Extracted data START
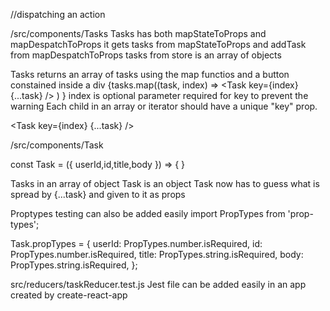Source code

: //dispatching an action

/src/components/Tasks
Tasks has both mapStateToProps and mapDespatchToProps
it gets tasks from mapStateToProps and addTask from mapDespatchToProps
tasks from store is an array of objects

Tasks returns an array of tasks using the map functios and a button constained inside a div
 {tasks.map((task, index) => <Task key={index} {...task} />  )  }
 index is optional parameter required for key to prevent the warning
Each child in an array or iterator should have a unique "key" prop.

<Task key={index} {...task} />


/src/components/Task

const Task = ({ userId,id,title,body }) => {
}

Tasks in an array of object
Task is an object
Task now has to guess what is spread by {...task} and given to it as props


Proptypes testing can also be added easily
import PropTypes from 'prop-types';

Task.propTypes = {
    userId: PropTypes.number.isRequired,
    id: PropTypes.number.isRequired,
    title: PropTypes.string.isRequired,
    body: PropTypes.string.isRequired,
  };

src/reducers/taskReducer.test.js
Jest file can be added easily in an app created by create-react-app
Extracted data END
What needs to be done:
If a record holds a picture, leave the picture out, but repeat every line exactly.

Answer space:
Source code

: //dispatching an action

/src/components/Tasks
Tasks has both mapStateToProps and mapDespatchToProps
it gets tasks from mapStateToProps and addTask from mapDespatchToProps
tasks from store is an array of objects

Tasks returns an array of tasks using the map functios and a button constained inside a div
 {tasks.map((task, index) => <Task key={index} {...task} />  )  }
 index is optional parameter required for key to prevent the warning
Each child in an array or iterator should have a unique "key" prop.

<Task key={index} {...task} />


/src/components/Task

const Task = ({ userId,id,title,body }) => {
}

Tasks in an array of object
Task is an object
Task now has to guess what is spread by {...task} and given to it as props


Proptypes testing can also be added easily
import PropTypes from 'prop-types';

Task.propTypes = {
    userId: PropTypes.number.isRequired,
    id: PropTypes.number.isRequired,
    title: PropTypes.string.isRequired,
    body: PropTypes.string.isRequired,
  };

src/reducers/taskReducer.test.js
Jest file can be added easily in an app created by create-react-app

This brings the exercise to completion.